(Beginning of Information shown)

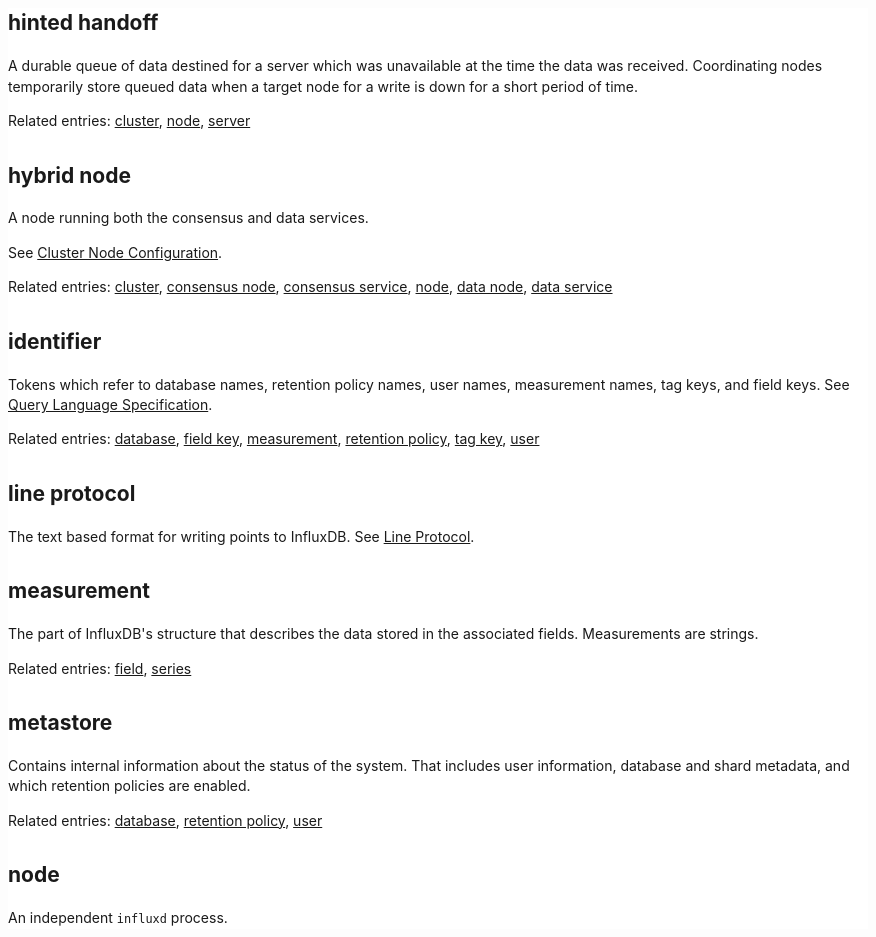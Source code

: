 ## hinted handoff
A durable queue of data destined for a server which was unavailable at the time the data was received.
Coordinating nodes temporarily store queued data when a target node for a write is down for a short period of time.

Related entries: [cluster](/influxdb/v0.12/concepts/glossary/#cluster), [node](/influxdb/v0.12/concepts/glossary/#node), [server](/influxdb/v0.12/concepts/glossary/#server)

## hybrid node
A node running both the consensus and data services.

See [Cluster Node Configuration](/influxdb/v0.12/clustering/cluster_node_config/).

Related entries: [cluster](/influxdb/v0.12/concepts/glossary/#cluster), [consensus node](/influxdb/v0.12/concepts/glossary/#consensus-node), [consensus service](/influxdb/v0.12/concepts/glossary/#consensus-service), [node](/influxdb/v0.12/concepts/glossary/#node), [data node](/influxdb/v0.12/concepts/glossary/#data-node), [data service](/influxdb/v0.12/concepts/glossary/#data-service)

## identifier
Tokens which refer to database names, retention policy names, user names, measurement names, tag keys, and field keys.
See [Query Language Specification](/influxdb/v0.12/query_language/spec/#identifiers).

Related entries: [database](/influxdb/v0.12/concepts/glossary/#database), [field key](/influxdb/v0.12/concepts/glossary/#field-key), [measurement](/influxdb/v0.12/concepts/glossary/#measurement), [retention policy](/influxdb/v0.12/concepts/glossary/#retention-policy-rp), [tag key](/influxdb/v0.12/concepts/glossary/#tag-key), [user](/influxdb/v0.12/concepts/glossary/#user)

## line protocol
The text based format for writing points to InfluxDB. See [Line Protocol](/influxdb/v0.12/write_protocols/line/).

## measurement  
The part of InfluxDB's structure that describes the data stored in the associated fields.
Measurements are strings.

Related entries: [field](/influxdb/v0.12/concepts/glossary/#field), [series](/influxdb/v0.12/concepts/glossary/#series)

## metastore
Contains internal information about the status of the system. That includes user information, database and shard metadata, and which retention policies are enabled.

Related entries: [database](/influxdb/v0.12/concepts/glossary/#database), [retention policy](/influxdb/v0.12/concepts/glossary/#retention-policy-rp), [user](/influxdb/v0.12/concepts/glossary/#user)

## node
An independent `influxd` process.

(End of Information shown)

### What to do:
All lines of the listing holding the string "user" must be returned, copied as they stand.

### Answer area:
Tokens which refer to database names, retention policy names, user names, measurement names, tag keys, and field keys.
Related entries: [database](/influxdb/v0.12/concepts/glossary/#database), [field key](/influxdb/v0.12/concepts/glossary/#field-key), [measurement](/influxdb/v0.12/concepts/glossary/#measurement), [retention policy](/influxdb/v0.12/concepts/glossary/#retention-policy-rp), [tag key](/influxdb/v0.12/concepts/glossary/#tag-key), [user](/influxdb/v0.12/concepts/glossary/#user)
Contains internal information about the status of the system. That includes user information, database and shard metadata, and which retention policies are enabled.
Related entries: [database](/influxdb/v0.12/concepts/glossary/#database), [retention policy](/influxdb/v0.12/concepts/glossary/#retention-policy-rp), [user](/influxdb/v0.12/concepts/glossary/#user)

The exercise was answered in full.